◆ Task goal: The answer should consist solely of the lines from the first one below through the line containing "probe or localized", copied exactly.

------------------------------

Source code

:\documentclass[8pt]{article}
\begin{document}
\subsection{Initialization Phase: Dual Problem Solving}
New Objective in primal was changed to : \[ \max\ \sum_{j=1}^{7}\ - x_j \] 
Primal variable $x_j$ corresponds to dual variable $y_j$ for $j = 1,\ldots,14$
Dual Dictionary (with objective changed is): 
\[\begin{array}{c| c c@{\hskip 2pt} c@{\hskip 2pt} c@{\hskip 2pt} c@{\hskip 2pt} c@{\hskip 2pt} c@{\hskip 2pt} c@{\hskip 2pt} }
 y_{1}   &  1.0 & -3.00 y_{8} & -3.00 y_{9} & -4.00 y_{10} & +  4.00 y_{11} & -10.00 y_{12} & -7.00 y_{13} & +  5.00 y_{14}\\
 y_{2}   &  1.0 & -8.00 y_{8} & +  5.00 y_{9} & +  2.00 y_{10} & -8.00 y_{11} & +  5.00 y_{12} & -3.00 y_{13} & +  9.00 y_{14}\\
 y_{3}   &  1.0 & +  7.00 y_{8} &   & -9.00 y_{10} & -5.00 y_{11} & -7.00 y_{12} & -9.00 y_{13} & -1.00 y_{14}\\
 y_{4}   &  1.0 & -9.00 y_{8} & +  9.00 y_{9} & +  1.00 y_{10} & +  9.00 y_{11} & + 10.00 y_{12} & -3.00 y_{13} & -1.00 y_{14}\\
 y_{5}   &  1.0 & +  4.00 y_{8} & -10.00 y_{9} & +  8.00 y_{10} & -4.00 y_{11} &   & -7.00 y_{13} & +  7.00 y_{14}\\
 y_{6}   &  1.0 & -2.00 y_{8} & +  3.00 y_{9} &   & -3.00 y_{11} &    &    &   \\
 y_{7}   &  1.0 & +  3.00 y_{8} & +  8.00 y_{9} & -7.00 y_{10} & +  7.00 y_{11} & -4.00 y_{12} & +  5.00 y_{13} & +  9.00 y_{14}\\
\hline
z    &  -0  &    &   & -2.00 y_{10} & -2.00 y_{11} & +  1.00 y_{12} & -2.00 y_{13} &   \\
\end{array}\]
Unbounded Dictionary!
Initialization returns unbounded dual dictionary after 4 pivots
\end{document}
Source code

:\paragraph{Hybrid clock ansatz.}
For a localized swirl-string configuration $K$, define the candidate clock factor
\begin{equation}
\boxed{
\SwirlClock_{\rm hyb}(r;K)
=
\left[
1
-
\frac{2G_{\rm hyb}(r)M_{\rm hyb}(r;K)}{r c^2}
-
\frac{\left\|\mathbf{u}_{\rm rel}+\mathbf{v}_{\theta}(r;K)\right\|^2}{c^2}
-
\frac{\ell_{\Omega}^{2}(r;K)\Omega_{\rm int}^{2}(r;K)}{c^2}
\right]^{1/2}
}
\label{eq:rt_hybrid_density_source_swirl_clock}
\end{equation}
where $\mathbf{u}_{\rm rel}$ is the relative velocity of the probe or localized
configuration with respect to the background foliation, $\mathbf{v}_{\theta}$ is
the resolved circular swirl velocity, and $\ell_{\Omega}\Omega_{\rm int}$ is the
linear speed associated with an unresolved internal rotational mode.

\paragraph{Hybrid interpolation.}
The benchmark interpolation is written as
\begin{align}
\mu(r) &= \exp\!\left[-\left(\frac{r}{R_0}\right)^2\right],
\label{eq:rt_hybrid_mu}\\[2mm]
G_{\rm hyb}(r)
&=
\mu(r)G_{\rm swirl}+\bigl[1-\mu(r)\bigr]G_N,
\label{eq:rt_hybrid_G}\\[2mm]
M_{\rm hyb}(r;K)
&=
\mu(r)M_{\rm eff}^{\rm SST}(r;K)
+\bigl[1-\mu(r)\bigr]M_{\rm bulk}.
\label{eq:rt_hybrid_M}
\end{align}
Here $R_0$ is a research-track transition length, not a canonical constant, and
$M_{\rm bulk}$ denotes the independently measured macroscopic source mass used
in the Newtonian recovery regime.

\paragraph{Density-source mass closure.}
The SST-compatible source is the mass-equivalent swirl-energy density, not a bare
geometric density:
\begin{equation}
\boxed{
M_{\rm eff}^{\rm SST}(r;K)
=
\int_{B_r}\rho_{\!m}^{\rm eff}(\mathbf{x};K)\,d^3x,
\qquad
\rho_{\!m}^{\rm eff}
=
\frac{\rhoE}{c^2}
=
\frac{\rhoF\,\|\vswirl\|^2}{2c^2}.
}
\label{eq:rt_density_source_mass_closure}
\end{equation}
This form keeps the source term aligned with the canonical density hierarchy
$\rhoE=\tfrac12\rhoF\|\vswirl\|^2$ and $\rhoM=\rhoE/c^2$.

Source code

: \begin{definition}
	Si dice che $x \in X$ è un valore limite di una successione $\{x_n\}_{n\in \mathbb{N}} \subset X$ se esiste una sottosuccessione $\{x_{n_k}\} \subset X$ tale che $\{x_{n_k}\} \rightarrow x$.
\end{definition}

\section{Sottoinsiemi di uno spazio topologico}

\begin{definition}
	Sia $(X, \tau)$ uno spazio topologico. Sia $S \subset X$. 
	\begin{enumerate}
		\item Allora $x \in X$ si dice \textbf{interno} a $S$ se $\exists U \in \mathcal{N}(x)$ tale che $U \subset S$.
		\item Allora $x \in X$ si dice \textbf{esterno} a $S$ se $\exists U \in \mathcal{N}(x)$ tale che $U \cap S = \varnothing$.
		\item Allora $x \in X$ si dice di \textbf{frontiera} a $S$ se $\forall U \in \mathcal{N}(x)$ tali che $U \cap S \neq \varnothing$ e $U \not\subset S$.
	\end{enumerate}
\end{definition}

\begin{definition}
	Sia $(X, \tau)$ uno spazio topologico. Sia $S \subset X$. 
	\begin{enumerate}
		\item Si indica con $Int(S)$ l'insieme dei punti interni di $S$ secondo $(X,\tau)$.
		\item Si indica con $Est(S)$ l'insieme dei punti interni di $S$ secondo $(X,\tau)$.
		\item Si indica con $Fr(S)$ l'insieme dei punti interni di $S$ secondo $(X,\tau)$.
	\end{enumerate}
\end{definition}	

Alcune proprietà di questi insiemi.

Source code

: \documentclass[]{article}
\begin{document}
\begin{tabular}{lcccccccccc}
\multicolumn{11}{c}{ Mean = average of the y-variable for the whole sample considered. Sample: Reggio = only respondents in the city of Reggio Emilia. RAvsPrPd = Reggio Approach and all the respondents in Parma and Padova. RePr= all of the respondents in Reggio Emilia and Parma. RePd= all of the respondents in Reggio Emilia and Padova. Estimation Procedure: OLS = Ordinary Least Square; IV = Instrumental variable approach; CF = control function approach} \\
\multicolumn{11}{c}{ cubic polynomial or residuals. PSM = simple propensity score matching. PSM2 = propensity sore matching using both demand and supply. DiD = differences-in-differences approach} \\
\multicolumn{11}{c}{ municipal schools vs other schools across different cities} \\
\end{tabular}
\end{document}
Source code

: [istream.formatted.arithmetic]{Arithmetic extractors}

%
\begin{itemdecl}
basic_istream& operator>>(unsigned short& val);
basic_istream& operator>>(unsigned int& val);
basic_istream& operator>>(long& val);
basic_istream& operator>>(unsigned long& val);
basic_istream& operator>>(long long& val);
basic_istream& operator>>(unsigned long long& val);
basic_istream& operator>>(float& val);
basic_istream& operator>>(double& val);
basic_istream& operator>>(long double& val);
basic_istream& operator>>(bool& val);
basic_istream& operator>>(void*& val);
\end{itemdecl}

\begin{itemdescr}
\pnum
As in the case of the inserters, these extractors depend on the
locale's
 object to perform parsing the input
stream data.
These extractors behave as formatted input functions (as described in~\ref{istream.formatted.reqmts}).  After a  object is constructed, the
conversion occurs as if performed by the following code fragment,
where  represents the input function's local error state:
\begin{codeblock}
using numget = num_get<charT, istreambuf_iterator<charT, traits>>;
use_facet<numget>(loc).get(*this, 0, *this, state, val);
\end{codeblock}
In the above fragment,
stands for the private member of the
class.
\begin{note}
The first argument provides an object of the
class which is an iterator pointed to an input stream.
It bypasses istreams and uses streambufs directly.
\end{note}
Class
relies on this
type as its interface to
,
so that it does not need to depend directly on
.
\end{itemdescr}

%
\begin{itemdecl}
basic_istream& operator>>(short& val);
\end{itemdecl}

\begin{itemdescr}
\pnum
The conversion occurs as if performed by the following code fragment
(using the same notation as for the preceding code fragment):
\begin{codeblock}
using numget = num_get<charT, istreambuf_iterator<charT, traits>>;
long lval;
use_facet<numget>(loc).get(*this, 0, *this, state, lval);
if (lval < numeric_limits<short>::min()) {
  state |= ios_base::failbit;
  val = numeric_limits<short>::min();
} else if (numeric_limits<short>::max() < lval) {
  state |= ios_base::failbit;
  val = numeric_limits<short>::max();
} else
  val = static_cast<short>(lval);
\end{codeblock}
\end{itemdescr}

------------------------------

◆ Result of the task:
Source code

:\documentclass[8pt]{article}
\begin{document}
\subsection{Initialization Phase: Dual Problem Solving}
New Objective in primal was changed to : \[ \max\ \sum_{j=1}^{7}\ - x_j \] 
Primal variable $x_j$ corresponds to dual variable $y_j$ for $j = 1,\ldots,14$
Dual Dictionary (with objective changed is): 
\[\begin{array}{c| c c@{\hskip 2pt} c@{\hskip 2pt} c@{\hskip 2pt} c@{\hskip 2pt} c@{\hskip 2pt} c@{\hskip 2pt} c@{\hskip 2pt} }
 y_{1}   &  1.0 & -3.00 y_{8} & -3.00 y_{9} & -4.00 y_{10} & +  4.00 y_{11} & -10.00 y_{12} & -7.00 y_{13} & +  5.00 y_{14}\\
 y_{2}   &  1.0 & -8.00 y_{8} & +  5.00 y_{9} & +  2.00 y_{10} & -8.00 y_{11} & +  5.00 y_{12} & -3.00 y_{13} & +  9.00 y_{14}\\
 y_{3}   &  1.0 & +  7.00 y_{8} &   & -9.00 y_{10} & -5.00 y_{11} & -7.00 y_{12} & -9.00 y_{13} & -1.00 y_{14}\\
 y_{4}   &  1.0 & -9.00 y_{8} & +  9.00 y_{9} & +  1.00 y_{10} & +  9.00 y_{11} & + 10.00 y_{12} & -3.00 y_{13} & -1.00 y_{14}\\
 y_{5}   &  1.0 & +  4.00 y_{8} & -10.00 y_{9} & +  8.00 y_{10} & -4.00 y_{11} &   & -7.00 y_{13} & +  7.00 y_{14}\\
 y_{6}   &  1.0 & -2.00 y_{8} & +  3.00 y_{9} &   & -3.00 y_{11} &    &    &   \\
 y_{7}   &  1.0 & +  3.00 y_{8} & +  8.00 y_{9} & -7.00 y_{10} & +  7.00 y_{11} & -4.00 y_{12} & +  5.00 y_{13} & +  9.00 y_{14}\\
\hline
z    &  -0  &    &   & -2.00 y_{10} & -2.00 y_{11} & +  1.00 y_{12} & -2.00 y_{13} &   \\
\end{array}\]
Unbounded Dictionary!
Initialization returns unbounded dual dictionary after 4 pivots
\end{document}
Source code

:\paragraph{Hybrid clock ansatz.}
For a localized swirl-string configuration $K$, define the candidate clock factor
\begin{equation}
\boxed{
\SwirlClock_{\rm hyb}(r;K)
=
\left[
1
-
\frac{2G_{\rm hyb}(r)M_{\rm hyb}(r;K)}{r c^2}
-
\frac{\left\|\mathbf{u}_{\rm rel}+\mathbf{v}_{\theta}(r;K)\right\|^2}{c^2}
-
\frac{\ell_{\Omega}^{2}(r;K)\Omega_{\rm int}^{2}(r;K)}{c^2}
\right]^{1/2}
}
\label{eq:rt_hybrid_density_source_swirl_clock}
\end{equation}
where $\mathbf{u}_{\rm rel}$ is the relative velocity of the probe or localized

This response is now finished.